Democracy is a mode of coexistence for people who hold differing or even contradictory values. But which values exactly should democracy permit to coexist side by side? Taub has no other value to offer us. Perhaps self-actualization, or artistic creation—but these too are not values in the ordinary sense. Taub and his friends would not propose sanctions against one who fails to fulfill them, except against one who denies them to someone else. The supposedly “modernist” values of Taub and his friends are entirely negative and passive. All the values are prohibitions—“thou shalt nots”—based on the ban against causing suffering or harm to another.
One indication that these “values” are of a different kind from classical values—for example, religious values—is the question of what happens once the optimal state has been achieved, a state in which freedom and equality already reign for all the world’s inhabitants. What then would Western and democratic “values” be in such a world?
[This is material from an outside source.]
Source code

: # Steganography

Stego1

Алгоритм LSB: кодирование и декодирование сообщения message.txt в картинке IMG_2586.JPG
Ephraim Kishon, in his book Scapegoat, describes the formation of a party that sets itself the goal of a value to which we all aspire: getting rid of bald people. He writes as follows:[^58]
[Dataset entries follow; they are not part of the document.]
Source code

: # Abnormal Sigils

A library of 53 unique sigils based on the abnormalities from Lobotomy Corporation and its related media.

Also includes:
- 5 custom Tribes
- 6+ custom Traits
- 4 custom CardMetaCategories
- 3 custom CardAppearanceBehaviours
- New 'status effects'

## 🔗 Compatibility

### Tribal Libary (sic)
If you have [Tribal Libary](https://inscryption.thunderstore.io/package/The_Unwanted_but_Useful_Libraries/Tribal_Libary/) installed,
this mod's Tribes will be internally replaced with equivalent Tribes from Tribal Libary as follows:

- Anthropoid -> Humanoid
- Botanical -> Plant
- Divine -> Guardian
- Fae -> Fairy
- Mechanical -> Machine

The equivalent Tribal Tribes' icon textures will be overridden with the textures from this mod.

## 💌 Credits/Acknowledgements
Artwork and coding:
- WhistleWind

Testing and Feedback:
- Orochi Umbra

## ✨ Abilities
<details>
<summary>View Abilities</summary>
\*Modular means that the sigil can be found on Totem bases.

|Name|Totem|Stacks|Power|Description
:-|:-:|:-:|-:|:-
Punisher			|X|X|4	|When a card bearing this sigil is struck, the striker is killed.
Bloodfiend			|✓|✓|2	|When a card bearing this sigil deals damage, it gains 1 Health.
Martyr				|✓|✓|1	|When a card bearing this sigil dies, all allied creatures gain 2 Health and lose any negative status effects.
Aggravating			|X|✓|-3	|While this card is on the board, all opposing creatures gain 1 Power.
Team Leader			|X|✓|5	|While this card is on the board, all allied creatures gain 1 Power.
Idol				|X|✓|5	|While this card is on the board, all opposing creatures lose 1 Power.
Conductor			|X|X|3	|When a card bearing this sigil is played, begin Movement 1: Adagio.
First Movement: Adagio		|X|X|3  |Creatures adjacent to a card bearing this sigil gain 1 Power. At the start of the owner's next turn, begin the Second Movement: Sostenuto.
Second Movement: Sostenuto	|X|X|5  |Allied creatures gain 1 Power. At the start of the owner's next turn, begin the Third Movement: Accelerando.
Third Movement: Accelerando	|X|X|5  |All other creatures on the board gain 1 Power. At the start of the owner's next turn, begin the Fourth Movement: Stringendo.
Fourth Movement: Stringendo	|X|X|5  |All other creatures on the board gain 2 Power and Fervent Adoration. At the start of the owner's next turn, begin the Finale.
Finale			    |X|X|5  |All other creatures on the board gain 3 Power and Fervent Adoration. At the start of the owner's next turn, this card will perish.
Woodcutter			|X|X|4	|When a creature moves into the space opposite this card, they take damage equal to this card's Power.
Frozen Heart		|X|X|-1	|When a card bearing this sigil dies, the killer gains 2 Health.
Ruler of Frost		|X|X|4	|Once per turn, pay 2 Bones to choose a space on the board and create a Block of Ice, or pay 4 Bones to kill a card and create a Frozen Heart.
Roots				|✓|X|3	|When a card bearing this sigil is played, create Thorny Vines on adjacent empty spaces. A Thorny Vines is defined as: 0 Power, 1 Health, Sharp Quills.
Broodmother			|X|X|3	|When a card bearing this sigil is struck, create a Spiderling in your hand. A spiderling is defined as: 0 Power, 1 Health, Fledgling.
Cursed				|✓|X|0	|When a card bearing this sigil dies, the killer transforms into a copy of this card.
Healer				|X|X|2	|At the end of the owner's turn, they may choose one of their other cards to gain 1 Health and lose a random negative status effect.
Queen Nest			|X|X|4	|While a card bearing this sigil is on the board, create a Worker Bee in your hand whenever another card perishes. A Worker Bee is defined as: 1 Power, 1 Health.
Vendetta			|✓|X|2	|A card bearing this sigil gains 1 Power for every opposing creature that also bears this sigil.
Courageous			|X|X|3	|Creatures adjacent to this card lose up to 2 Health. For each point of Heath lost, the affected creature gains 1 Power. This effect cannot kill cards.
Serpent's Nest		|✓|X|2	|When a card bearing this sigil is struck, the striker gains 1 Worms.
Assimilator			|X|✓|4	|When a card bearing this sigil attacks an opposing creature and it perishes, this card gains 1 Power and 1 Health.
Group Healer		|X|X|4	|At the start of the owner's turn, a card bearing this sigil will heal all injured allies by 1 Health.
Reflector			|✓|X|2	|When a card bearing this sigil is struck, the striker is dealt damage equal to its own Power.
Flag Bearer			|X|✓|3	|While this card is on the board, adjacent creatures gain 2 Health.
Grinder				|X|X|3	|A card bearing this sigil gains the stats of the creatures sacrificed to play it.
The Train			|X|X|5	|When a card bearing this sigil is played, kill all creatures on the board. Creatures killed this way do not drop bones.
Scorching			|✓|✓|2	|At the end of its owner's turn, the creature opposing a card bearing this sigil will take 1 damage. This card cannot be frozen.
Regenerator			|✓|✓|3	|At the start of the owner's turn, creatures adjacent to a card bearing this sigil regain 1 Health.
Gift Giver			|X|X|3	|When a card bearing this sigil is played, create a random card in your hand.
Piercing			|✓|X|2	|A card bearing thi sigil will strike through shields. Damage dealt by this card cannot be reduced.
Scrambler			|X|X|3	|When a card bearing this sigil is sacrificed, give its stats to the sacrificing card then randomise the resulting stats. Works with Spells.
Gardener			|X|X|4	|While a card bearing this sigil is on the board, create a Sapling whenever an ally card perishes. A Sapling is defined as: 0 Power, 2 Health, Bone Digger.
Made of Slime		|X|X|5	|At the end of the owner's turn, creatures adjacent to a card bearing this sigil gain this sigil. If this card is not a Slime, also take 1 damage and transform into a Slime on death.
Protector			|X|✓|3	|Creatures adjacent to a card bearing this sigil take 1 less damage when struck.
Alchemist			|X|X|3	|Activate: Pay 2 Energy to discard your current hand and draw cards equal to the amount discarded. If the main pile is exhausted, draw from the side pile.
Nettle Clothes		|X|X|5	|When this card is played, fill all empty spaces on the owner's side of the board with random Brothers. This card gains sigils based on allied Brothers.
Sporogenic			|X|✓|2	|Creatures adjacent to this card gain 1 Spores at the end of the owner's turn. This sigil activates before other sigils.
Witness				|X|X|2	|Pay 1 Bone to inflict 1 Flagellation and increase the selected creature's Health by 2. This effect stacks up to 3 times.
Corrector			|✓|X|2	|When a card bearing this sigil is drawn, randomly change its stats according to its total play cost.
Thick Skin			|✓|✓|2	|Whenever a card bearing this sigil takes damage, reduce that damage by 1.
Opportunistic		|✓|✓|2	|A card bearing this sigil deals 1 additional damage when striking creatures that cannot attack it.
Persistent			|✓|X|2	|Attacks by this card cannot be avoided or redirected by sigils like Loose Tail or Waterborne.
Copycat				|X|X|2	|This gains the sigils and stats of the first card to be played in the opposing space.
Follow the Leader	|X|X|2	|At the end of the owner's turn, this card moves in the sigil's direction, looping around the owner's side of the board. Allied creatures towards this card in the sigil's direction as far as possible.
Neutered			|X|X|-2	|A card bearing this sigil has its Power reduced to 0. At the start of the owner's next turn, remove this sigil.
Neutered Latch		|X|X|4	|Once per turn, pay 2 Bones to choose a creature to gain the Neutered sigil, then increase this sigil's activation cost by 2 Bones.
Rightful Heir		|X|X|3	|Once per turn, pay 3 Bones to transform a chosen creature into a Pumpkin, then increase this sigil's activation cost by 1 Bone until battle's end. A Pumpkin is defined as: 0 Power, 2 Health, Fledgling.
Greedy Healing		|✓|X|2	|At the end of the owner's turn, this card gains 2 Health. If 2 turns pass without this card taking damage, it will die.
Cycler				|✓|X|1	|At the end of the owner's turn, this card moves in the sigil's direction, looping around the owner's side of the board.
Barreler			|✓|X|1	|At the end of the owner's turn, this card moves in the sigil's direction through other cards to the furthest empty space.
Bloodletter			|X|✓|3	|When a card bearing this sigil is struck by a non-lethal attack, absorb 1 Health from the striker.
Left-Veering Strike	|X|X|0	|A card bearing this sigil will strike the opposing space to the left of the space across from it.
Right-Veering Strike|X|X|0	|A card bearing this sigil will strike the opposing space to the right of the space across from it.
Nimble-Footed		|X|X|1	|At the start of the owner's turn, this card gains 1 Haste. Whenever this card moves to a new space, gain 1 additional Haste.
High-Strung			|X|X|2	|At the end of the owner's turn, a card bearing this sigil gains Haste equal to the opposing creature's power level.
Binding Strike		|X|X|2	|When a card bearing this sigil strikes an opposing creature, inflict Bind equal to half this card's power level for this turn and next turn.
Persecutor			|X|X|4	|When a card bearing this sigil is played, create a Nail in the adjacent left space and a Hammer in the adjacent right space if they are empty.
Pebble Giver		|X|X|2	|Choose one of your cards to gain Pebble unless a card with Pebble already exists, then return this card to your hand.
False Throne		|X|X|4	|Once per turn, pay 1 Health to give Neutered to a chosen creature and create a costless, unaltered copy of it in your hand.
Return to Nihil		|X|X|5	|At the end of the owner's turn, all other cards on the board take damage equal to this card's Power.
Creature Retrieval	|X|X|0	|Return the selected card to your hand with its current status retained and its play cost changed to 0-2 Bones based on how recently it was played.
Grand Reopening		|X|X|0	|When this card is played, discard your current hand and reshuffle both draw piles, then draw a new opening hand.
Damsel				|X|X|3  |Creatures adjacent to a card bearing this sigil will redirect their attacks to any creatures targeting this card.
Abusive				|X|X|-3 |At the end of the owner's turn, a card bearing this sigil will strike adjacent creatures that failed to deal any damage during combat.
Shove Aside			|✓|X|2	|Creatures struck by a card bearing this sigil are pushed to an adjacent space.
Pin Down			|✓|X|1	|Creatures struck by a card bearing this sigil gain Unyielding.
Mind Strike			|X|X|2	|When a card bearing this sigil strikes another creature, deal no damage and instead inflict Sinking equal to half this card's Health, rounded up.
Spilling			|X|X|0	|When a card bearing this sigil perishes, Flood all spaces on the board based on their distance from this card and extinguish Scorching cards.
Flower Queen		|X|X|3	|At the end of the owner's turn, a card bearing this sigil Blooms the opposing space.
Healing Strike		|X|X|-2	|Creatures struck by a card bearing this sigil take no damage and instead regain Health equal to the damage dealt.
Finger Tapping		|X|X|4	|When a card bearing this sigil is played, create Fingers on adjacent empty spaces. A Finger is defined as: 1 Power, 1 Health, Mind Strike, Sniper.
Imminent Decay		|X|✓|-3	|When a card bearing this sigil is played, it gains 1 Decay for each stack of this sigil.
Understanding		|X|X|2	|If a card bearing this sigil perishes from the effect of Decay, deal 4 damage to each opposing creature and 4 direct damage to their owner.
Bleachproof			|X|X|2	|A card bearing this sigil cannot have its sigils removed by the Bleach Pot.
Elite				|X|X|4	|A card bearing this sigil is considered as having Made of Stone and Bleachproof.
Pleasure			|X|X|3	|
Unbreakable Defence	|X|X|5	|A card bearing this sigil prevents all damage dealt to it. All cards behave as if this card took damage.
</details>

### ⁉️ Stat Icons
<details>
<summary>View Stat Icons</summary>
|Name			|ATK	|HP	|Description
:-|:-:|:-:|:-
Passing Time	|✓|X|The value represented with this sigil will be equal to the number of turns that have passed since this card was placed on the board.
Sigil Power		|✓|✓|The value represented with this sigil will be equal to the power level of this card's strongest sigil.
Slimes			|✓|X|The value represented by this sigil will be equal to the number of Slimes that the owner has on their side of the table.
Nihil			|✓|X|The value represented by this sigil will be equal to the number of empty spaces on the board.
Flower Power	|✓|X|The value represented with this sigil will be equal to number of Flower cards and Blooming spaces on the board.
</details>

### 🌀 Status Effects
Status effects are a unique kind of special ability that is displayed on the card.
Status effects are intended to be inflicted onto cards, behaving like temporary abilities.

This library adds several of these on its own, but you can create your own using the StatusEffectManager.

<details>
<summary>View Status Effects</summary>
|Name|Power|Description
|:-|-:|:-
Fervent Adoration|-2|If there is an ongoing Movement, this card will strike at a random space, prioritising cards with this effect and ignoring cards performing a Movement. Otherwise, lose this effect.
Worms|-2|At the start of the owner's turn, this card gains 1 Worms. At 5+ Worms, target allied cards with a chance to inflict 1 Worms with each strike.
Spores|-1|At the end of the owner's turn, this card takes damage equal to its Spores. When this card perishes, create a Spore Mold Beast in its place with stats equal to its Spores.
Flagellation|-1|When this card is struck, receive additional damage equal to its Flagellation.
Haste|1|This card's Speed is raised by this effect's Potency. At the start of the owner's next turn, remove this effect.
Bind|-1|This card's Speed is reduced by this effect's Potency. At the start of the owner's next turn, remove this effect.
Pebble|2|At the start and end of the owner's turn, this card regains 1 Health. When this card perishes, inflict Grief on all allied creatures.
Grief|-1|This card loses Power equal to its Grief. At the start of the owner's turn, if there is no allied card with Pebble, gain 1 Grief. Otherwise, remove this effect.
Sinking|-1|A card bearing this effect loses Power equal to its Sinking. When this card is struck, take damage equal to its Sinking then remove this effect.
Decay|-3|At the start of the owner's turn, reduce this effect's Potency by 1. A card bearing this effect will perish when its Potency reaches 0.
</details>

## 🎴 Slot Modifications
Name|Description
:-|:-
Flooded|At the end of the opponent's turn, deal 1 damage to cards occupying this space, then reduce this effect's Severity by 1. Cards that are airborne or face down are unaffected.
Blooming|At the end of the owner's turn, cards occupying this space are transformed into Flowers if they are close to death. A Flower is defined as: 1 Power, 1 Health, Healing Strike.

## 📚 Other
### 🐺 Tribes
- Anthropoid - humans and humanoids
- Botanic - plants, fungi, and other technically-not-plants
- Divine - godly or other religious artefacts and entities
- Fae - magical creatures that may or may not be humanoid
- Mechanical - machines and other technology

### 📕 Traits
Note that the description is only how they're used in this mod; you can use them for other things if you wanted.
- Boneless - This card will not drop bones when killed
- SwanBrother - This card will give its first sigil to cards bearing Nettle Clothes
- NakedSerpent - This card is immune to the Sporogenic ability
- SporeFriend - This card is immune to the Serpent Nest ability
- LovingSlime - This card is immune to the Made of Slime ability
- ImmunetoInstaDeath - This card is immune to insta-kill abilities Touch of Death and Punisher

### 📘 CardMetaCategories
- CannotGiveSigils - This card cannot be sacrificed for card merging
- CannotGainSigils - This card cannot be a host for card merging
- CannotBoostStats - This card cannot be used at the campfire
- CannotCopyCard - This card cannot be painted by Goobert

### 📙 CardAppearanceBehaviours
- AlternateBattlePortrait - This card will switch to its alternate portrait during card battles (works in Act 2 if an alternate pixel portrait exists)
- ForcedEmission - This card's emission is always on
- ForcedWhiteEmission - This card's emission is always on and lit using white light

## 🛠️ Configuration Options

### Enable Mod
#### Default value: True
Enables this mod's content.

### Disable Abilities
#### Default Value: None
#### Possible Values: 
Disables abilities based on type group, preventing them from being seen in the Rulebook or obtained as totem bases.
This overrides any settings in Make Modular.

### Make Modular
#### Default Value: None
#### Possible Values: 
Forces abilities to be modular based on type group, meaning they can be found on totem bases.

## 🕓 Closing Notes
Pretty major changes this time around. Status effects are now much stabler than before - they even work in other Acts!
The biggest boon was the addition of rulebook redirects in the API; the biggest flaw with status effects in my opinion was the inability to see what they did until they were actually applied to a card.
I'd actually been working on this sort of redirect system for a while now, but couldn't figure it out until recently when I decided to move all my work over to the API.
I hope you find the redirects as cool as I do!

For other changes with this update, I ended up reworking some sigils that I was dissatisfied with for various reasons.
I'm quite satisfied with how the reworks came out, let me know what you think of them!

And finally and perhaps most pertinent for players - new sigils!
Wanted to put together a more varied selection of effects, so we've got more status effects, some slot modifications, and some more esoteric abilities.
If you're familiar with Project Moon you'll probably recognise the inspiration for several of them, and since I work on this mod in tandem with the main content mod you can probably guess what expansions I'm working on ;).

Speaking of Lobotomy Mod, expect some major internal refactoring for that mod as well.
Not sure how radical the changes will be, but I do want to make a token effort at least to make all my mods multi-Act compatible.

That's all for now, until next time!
“To be perfectly frank,” Papi announced from the depths of my bed, “we must declare that only one principle serves as our guiding light: the liberation of our country from the yoke of bald people.”
“This idea will steel our nation and create internal unity,” I offered my opinion.
“Exactly so,” replied Dr. Shimkovitz. “The idea is wonderful, no doubt. But what will our program of action be after we have definitively eliminated the camp of the bald?”
Papi and I exchanged embarrassed glances. In truth, we had never given the matter any thought. Indeed, it had been very wise of us to add a professional to our ranks.
“The bald can never be defeated once and for all,” I finally defended the basic idea…
“That is another reason why it is highly desirable to include additional clauses in our platform, apart from those connected with the great central idea…”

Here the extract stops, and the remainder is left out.